第十八回 加藤修三の 『太極拳レベルアップ講座』

【手法、身法、歩法と四字熟語】

今までは歩法・手法・身法を中心に解説して来ました。

今回は、手法、身法、歩法と絡げる為にはどのようにすれば良いか、関連する四文字熟語を通して練習して見ましょう。

『虚実分明』

虚実をはっきりと分ける。言葉の意味そのままですが、虚と実は動きの中にも、型の中にも存在し、太極拳動作を考える為には、大変重要です。身体的には上虚下実と言われ、上半身は虚であり、下半身は実である事です。掌も掌指は虚であり、掌心部は実です。腕全体も肘を支点に、肘から上肩までは実であり、肘から手首先は虚となります。動作の中では重心移動に伴う軸脚の実、反対の脚の虚、非常にはっきりしているので、虚実を理解するには、一番分り易い動作でしょう。手法に於ける虚実は、動作の内容、目的を表すのに大変重要であり、虚実を取り違えて、正しく動作をする事は出来ません。手法の開合の内容に依り、胸、背部にも虚実・開合が表れます。動作練習の中でも、虚と実の転換は常に意識して行なう事が大切です。

『双手協調』

実の掌を動かせば、虚の掌に動きは伝わります。双手協調と言われる状態です。実の手の動きは肩から胸、背を通して虚の手に絡がると考えている人は、案外多くいます。

実の働きをする手首、肘、肩が動く手法内容は肩の動きが胸・背に絡がり、腰にゆるみとして絡がり、胯関節、膝、足首を通して足裏に達します。上方から降りてきた負荷は重さとして足裏に降りて来て、降りて来た重さの負荷は勁力として、足裏、足首、膝、胯関節、腰、背、肩と戻って来ます。実の手の動きから始まった動きは、足裏まで降りてから戻って来て、初めて虚の手に動きが伝わります。

双手協調と言うのは、単純に左右の手が絡がるのでは無く、全身の絡がり、協調から生まれるものなのです。双手協調は全ての動作の、協調の元になるものです。

『一動全動』

太極拳の運動は、身体の一ヶ所が動く時、その動きは全身の動きとして表れると言う事です。
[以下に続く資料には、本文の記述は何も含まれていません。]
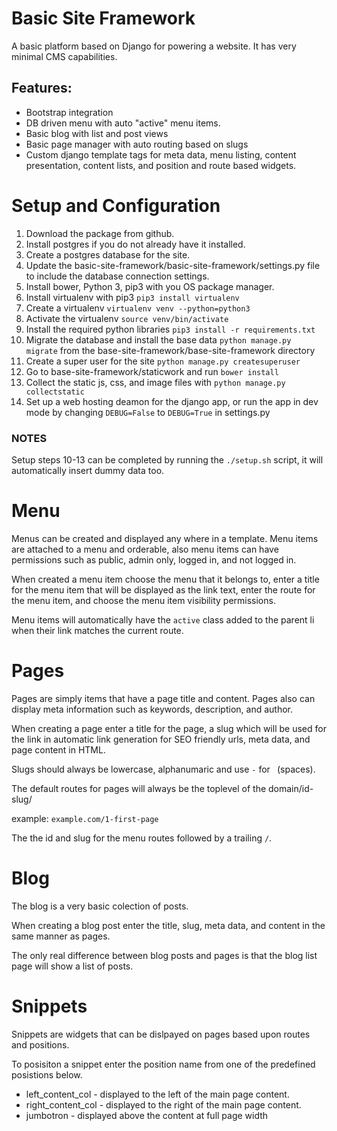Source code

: # Basic Site Framework

A basic platform based on Django for powering a website. It has very minimal CMS capabilities.

## Features:
 - Bootstrap integration
 - DB driven menu with auto "active" menu items.
 - Basic blog with list and post views
 - Basic page manager with auto routing based on slugs
 - Custom django template tags for meta data, menu listing, content presentation, content lists, and position and route based widgets.

# Setup and Configuration

1. Download the package from github.
2. Install postgres if you do not already have it installed.
3. Create a postgres database for the site.
4. Update the basic-site-framework/basic-site-framework/settings.py file to include the database connection settings.
5. Install bower, Python 3, pip3 with you OS package manager.
6. Install virtualenv with pip3 `pip3 install virtualenv`
7. Create a virtualenv `virtualenv venv --python=python3`
8. Activate the virtualenv `source venv/bin/activate`
9. Install the required python libraries `pip3 install -r requirements.txt`
10. Migrate the database and install the base data `python manage.py migrate` from the base-site-framework/base-site-framework directory
11. Create a super user for the site `python manage.py createsuperuser`
12. Go to base-site-framework/staticwork and run `bower install`
13. Collect the static js, css, and image files with `python manage.py collectstatic`
14. Set up a web hosting deamon for the django app, or run the app in dev mode by changing `DEBUG=False` to `DEBUG=True` in settings.py


### NOTES
Setup steps 10-13 can be completed by running the `./setup.sh` script, it will automatically insert dummy data too.


# Menu
Menus can be created and displayed any where in a template. Menu items are attached to a menu and orderable, also menu items can have permissions such as public, admin only, logged in, and not logged in.

When created a menu item choose the menu that it belongs to, enter a title for the menu item that will be displayed as the link text, enter the route for the menu item, and choose the menu item visibility permissions.

Menu items will automatically have the `active` class added to the parent li when their link matches the current route.

# Pages
Pages are simply items that have a page title and content. Pages also can display meta information such as keywords, description, and author.

When creating a page enter a title for the page, a slug which will be used for the link in automatic link generation for SEO friendly urls, meta data, and page content in HTML.

Slugs should always be lowercase, alphanumaric and use `-` for ` `(spaces). 

The default routes for pages will always be the toplevel of the domain/id-slug/

example: `example.com/1-first-page`

The the id and slug for the menu routes followed by a trailing `/`.

# Blog
The blog is a very basic colection of posts.

When creating a blog post enter the title, slug, meta data, and content in the same manner as pages.

The only real difference between blog posts and pages is that the blog list page will show a list of posts.

# Snippets
Snippets are widgets that can be dislpayed on pages based upon routes and positions.

To posisiton a snippet enter the position name from one of the predefined posistions below.

 - left\_content\_col - displayed to the left of the main page content.
 - right\_content\_col - displayed to the right of the main page content.
 - jumbotron - displayed above the content at full page width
と言っても、身体の絡がりを無視して全動は起きません。自分の身を守るのが武術であれば、一瞬の内に意が働き、全身の絡がりが生まれる筈です。しかし、手法が身法に絡がり、歩法の変化を造り出す為には、まず立身中正と言う太極拳運動の根幹に有る条件を満たす事が必要です。

“沈肩墜肘”、“含胸抜背” 、“松腰松胯”、“尾閭中正”、最後に下方に沈んだ負荷が上方に勁力で登って来て“虚灵頂勁”が生じて立身中正です。

首筋を上方に伸ばそうとしたり、アゴを引いたりしても、立身中正の状態は生まれません。

“一動全動” 私は、“一意全動”がよりぴったり来ると思っています。

歩法の“A・B・B+”。手法の前面系・側面系の条件。

それらの基本を大事に繰り返す練習が大切です。私自身の造語や説明の入り方などに違和感が有るかも知れませんが、どんどん質問をして下さい。

受けた講習で生まれた疑問は、遠慮なく質問して下さい。

?“クエッションマーク”を持ち帰らない様にしましょう。